Does the bike have a warranty? If so, and you’re buying a used bike, does the warranty transfer? If you’re buying from a dealership, are there other fees to pay?
Getting it home
So the deal is done, the bike’s in your name, and you want to ride it!
There are two ways to get a bike home: have it shipped, or go and bring it home yourself.
If you’re shipping the bike, you can deal with an outfit like Day & Ross, Midland or other general freight companies, but working with shipping companies that aren’t moto-specific is not without risk. We’d recommend a motorcycle-friendly shipping company, one that moves vehicles on a regular basis. Do your homework and find what’s available in your area, and don’t just automatically go for the cheapest option. You want a shipper that will treat the bike like it’s their own. Your local dealership may have a recommendation if word-of-mouth doesn’t find you one.
The other option is to ride it home, or take it home yourself. If you’ve bought the bike within a reasonable distance, you can use a truck or trailer to take a road trip, pick it up and take it home. If it’s farther away, you can do a fly-and-ride, riding the machine home once you land.

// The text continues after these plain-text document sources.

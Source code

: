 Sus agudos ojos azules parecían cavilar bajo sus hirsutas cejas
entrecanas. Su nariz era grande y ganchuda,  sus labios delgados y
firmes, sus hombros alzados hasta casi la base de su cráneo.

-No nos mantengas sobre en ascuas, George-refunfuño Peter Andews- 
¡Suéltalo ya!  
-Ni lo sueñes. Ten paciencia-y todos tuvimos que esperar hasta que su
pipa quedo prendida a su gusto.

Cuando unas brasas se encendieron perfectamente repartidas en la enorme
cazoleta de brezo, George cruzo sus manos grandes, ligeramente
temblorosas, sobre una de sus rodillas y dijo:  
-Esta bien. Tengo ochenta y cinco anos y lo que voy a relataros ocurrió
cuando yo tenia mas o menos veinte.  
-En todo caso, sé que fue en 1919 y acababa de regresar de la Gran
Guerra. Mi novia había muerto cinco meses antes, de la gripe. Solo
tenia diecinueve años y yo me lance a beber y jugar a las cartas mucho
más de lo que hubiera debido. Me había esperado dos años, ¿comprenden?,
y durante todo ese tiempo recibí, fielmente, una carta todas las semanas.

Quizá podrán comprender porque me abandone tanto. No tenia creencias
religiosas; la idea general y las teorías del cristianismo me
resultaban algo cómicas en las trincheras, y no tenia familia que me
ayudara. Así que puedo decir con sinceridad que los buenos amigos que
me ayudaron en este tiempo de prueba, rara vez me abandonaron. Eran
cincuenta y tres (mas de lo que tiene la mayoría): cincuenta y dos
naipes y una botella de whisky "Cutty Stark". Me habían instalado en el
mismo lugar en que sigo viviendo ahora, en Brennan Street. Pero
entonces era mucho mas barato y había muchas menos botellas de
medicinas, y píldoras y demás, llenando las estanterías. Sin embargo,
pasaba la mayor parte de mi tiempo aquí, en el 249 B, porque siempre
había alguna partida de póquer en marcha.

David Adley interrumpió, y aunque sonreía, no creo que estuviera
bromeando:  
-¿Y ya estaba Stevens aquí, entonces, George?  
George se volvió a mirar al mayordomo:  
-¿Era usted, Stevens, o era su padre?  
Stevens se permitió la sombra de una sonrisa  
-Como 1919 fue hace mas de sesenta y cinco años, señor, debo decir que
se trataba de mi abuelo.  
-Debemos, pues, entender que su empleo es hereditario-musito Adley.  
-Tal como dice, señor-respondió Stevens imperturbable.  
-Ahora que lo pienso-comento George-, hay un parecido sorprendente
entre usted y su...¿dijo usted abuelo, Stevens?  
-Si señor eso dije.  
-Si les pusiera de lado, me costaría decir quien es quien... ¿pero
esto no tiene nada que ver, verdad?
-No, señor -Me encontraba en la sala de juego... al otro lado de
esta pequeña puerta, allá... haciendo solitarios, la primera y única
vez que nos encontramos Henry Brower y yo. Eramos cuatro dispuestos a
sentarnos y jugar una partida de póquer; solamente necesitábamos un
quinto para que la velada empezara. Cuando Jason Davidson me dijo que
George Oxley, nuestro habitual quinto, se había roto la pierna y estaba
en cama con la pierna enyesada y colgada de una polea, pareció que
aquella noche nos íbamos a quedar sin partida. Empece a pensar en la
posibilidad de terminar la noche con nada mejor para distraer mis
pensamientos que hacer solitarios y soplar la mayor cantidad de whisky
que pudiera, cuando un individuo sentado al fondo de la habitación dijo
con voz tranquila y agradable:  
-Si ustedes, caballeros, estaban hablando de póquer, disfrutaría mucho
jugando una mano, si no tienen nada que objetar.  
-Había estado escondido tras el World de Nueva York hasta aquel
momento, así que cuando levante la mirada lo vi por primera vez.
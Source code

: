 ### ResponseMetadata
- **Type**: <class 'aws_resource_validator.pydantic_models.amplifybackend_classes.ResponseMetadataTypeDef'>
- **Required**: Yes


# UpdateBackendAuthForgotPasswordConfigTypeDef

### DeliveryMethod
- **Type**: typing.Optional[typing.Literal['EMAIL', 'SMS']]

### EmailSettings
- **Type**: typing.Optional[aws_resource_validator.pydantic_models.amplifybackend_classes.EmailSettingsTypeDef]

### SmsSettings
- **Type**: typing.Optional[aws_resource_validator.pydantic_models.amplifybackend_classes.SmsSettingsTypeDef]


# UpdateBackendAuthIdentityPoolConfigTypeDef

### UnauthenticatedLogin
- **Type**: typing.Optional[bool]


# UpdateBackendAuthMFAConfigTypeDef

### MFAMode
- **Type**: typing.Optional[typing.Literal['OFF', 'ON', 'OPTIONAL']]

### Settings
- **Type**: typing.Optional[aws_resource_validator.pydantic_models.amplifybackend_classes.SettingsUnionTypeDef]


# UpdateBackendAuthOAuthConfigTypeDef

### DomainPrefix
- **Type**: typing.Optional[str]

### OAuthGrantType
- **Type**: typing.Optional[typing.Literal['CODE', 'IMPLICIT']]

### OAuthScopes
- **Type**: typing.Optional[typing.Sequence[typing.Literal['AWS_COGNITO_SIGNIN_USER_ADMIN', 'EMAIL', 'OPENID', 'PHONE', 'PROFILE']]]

But beware! A fly-and-ride is not without risk, at least on a used motorcycle. Of course, you’ll want to make sure your paperwork is in order before you leave, because you won’t be able to sort that out once you’re a few days’ ride away. And you’ll want to be very, very sure the bike is mechanically sound enough to make it home (remember we said to check those tires and the chain and … ). If it’s new, that’s probably not an issue. If it’s used, you’ll definitely want to think about bringing at least the bare minimum of tools (or taking out a CAA membership). Good luck!